Przypłynęła chmura sina, od północy wiatr zacina. Kot wyjść z domu nie ma chęci. Coś się tam na dworze święci!

    Pierwszy dzień wiosny. Jakby tu powiedzieć bez brzydkich słów, żeby nikogo nie obrazić.
     ZNÓW KURWA PADA!!!
Jest 16-ta a ma dalej padać do północy!



A jak już tak wymyślam to dodam wierszyk.

Zima, zima, śnieżek prószy, Marzną noski, marzną uszy,
Marzną nóżki i paluszki,
A dziewczynkom też [cenzura],
I dziewczynki myśl nurtuje,
Czy chłopakom marzną [cenzura]e?

Thursday, March 15, 2018

Różności

    Jeden z pracowników prosił mnie o pokazanie zdjęć o których słyszał i wszedłem do miejsca, gdzie znajdują się różne fotki z poprzednich moich budów. Wiele rzeczy wydarzało się w czasie ich wykonywania. Większość sytuacji nie została utrwalona, ale zdarzało się, że miałem ze sobą swój aparat i kilka pamiątek zostało.
      Te pierwsze to z budowy Whitestone Expressway. Pod mostem mieszkały prostytutki i chciało się czy nie, miało się z nimi trochę kontaktu. Te które tam przebywały, zaliczane są do tych najtańszych czyli możecie sobie wyobrazić ich wygląd i zdrowie. Nie będę pisał dużo o ich zachowaniu. Jedno wspomnę. Kiedy pracowaliśmy w nocy, mogliśmy przyglądać się jak zatrzymywały się samochody i zabierały te panie na „randkę”. Co nas wstrząsało, że niektóre z tych samochodów to drogie Mercedesy, BMW. Mężczyzn nie widzieliśmy ale musieli mieć dużo gotówki. Czyli różne zboczenia. Niektórzy lubią dziewczyny bez zębów i trochę  rozpadających się. Dobra. Nie pokarzę wszystkich zdjęć, żeby mi nie zamknęli bloga ale wrzucę kilka delikatnych.
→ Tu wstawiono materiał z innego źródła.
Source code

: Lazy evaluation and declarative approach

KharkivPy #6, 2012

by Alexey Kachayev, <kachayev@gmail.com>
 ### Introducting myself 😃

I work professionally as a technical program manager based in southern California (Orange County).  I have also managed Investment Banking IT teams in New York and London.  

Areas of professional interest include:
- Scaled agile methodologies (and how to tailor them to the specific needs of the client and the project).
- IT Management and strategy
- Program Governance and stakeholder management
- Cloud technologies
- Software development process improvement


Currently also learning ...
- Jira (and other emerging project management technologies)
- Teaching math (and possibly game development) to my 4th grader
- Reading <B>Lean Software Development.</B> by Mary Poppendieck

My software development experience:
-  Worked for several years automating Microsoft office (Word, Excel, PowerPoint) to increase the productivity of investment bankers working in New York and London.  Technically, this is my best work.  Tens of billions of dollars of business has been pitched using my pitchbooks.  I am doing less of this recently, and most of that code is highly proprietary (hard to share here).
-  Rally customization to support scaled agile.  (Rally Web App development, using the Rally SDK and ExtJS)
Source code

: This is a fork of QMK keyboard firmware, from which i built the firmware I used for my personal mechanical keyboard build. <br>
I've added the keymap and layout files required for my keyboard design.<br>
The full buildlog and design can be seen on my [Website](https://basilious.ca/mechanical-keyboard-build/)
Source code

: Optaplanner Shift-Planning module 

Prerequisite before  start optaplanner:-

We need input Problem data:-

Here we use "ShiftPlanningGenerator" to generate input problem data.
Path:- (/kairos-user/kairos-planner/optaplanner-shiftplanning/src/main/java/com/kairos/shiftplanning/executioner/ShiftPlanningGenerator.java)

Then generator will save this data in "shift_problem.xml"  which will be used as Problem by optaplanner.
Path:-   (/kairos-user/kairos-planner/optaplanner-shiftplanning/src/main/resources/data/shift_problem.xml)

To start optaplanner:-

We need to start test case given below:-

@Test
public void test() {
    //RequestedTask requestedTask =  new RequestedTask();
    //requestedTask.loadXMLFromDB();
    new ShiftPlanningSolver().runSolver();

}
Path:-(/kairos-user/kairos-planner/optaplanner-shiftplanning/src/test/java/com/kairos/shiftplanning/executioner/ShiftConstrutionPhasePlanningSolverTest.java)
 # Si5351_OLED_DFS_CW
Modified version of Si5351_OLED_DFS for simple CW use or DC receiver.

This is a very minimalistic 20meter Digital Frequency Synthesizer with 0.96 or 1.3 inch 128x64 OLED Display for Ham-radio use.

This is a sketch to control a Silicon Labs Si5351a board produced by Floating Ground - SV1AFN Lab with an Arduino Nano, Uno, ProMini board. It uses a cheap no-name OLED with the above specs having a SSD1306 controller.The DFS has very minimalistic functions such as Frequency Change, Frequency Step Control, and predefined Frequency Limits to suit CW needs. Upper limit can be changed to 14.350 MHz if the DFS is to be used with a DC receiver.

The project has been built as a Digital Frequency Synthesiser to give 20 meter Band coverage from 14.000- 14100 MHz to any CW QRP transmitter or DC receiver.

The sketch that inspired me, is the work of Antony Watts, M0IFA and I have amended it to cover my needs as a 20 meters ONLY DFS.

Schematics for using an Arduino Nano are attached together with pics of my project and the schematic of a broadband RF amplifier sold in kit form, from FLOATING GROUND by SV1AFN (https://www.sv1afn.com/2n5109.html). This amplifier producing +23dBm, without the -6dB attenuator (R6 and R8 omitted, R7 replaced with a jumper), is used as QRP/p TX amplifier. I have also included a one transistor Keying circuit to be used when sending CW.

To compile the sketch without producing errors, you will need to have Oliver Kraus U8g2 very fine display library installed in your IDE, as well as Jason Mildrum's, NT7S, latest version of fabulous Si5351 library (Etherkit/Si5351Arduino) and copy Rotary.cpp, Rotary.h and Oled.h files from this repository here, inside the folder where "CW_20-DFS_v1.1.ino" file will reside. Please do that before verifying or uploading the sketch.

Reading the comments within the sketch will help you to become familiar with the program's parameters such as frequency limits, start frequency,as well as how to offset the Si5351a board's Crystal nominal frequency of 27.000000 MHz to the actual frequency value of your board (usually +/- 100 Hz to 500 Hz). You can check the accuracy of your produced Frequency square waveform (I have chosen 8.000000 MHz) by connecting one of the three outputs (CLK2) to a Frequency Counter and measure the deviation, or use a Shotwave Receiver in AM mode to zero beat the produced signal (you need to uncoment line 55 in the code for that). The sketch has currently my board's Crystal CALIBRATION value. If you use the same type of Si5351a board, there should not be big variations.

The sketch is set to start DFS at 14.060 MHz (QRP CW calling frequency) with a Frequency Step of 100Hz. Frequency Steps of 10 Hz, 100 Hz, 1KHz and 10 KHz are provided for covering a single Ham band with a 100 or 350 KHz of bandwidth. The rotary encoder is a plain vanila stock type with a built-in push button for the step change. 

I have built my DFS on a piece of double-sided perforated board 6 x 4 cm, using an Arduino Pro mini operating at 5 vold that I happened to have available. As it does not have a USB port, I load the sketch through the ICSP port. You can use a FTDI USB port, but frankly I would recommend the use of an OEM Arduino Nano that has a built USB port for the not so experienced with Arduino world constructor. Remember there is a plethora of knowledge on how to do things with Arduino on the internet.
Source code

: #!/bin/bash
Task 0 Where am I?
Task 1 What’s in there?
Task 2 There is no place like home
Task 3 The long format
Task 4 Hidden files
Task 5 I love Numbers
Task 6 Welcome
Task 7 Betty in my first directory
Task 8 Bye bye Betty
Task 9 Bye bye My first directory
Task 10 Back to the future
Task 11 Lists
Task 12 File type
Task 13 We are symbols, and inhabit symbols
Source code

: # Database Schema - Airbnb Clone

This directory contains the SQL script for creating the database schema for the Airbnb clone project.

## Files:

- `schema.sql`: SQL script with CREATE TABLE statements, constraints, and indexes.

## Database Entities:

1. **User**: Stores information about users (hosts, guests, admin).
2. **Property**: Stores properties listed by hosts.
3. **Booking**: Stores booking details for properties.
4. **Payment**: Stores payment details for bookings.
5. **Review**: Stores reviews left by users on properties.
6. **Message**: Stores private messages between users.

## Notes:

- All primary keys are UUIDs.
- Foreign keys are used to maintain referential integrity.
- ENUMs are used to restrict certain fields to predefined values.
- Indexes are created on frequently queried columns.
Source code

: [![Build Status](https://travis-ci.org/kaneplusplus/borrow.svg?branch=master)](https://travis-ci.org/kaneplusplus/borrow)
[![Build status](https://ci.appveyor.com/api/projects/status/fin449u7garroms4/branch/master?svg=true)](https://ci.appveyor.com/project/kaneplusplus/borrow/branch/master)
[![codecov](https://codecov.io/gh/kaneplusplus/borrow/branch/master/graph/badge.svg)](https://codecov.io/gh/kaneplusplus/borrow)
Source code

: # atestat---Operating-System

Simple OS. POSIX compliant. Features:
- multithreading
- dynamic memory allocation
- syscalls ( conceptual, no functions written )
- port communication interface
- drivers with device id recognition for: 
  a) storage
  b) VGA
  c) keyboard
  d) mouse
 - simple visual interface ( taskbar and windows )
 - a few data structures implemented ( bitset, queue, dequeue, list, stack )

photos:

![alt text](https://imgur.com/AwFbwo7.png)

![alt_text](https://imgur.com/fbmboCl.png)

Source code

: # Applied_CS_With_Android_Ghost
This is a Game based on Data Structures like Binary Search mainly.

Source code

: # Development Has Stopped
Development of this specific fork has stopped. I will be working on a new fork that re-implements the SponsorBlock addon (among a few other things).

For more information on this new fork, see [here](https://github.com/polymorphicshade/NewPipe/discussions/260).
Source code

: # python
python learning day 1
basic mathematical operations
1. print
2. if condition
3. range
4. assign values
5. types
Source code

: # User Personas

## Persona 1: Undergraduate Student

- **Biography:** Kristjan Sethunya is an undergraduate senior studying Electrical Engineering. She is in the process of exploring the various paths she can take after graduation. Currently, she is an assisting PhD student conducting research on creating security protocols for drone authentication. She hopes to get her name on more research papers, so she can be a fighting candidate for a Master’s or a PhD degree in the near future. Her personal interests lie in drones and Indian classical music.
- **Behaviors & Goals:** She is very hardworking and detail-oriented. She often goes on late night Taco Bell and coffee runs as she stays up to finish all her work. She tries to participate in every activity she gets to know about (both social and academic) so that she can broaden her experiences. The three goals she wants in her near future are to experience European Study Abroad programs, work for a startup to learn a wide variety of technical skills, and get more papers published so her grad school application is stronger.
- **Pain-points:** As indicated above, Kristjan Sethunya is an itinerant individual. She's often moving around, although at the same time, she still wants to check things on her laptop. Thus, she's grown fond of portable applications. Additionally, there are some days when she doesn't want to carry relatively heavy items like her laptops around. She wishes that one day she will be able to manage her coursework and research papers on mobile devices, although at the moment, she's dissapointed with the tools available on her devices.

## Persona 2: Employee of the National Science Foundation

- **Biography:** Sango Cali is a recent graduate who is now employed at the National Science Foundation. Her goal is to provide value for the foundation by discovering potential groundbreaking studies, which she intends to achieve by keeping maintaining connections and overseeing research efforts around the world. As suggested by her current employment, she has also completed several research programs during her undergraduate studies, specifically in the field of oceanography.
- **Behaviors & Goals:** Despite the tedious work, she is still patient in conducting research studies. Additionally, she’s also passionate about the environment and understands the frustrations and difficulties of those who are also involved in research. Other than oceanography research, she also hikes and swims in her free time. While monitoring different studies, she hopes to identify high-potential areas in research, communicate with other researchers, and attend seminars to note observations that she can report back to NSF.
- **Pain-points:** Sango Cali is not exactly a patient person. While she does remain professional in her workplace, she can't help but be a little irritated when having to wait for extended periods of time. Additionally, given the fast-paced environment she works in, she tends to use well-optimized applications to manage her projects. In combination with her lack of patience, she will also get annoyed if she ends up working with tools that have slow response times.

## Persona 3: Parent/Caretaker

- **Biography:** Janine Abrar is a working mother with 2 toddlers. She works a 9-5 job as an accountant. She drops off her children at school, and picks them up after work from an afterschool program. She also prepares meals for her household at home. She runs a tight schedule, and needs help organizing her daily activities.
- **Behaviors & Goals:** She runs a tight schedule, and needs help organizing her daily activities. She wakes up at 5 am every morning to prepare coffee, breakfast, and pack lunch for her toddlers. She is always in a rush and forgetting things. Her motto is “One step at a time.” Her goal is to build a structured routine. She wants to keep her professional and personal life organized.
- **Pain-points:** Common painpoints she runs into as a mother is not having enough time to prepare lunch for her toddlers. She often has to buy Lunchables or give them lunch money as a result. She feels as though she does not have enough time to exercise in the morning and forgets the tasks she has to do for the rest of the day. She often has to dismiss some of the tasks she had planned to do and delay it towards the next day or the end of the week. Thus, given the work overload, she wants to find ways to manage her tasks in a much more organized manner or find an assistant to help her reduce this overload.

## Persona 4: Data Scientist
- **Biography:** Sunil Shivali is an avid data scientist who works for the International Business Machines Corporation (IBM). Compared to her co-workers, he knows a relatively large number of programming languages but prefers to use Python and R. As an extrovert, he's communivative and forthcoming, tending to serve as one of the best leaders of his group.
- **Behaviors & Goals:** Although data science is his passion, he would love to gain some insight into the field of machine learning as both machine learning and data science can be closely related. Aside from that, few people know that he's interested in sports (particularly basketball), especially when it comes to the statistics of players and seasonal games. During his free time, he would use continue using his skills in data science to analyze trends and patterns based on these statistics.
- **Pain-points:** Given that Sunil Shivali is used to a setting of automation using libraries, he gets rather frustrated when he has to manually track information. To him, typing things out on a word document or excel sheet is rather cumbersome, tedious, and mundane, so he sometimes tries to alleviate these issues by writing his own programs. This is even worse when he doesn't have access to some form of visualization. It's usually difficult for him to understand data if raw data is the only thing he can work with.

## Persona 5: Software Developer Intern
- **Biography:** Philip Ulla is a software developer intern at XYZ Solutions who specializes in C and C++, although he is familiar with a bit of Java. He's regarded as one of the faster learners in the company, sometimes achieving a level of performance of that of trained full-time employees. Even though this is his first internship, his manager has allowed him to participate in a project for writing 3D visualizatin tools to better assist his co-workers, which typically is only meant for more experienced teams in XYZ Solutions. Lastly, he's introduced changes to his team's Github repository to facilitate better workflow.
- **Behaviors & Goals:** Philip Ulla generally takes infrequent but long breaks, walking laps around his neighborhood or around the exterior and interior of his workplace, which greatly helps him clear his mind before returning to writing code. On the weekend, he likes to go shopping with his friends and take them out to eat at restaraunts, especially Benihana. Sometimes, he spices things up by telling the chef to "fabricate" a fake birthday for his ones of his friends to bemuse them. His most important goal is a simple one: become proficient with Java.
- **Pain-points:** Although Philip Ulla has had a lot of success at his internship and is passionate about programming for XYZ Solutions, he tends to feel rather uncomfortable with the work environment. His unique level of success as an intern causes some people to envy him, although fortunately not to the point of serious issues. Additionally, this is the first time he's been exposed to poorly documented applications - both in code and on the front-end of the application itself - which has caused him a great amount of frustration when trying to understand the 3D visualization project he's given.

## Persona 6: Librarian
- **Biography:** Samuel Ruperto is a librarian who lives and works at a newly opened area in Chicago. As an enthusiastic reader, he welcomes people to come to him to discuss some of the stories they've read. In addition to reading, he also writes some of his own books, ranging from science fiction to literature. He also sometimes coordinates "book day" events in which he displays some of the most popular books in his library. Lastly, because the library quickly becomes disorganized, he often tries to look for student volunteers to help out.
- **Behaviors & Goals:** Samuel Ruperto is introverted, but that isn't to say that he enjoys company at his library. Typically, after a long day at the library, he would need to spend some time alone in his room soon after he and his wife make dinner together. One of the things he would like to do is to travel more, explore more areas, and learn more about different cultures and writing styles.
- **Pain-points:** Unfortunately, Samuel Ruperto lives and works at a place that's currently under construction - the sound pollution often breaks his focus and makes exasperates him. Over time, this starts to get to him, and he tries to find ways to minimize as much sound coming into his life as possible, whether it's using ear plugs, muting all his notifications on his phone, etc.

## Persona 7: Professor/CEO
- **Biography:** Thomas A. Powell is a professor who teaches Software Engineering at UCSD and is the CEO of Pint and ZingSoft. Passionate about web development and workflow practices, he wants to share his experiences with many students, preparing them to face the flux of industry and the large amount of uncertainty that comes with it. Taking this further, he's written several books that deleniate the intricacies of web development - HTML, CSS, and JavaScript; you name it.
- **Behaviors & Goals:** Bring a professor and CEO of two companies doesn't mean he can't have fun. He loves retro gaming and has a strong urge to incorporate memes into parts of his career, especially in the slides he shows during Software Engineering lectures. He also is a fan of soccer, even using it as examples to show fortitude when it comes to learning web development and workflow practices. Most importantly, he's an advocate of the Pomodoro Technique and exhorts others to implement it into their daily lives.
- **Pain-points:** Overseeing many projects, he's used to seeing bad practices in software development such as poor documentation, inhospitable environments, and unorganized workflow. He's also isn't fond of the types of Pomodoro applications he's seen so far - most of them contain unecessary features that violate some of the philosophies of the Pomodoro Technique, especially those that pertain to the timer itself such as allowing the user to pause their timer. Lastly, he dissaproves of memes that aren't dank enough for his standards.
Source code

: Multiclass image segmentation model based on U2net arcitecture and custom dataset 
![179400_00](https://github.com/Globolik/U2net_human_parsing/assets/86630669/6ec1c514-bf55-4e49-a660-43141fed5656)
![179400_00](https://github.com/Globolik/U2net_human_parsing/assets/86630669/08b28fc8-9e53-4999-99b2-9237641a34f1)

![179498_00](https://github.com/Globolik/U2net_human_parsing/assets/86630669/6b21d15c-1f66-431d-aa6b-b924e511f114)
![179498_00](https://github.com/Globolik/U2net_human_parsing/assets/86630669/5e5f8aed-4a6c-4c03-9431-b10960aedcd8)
   W tym miejscu odbylo się jedno z moich BBQ i jeden z pracowników troszeczkę przesadził z alkoholem. Zaczęło się od wielu dziwactw, na przykład sprawdzanie efektu strzelenia fajerwerków w swój tyłek.


     A zakończyło na odpoczynku.


Mojego młodego inżyniera obudziliśmy na drugi dzień w samochodzie.


   Oprócz prostytutek, spotykaliśmy wielu dziwnych ludzi. Ten pojawiał się codziennie w rżnych miejscach i machał do wszystkich amerykańskimi flagami. Do końca nie dowiedzieliśmy się o co mu chodzi.

    Tutaj inny przenoszący swój dobytek


do nowego miejsca zamieszkania.


    Na jednej z budów, mój podwykonawca zasiał trawę na poboczach autostrady. Mieliśmy dużo zabawy, bo zaczęło tam rosnąć prawie wszystko. Najmniej trawy. Były słoneczniki, pomidory, dynia a nawet marihuana.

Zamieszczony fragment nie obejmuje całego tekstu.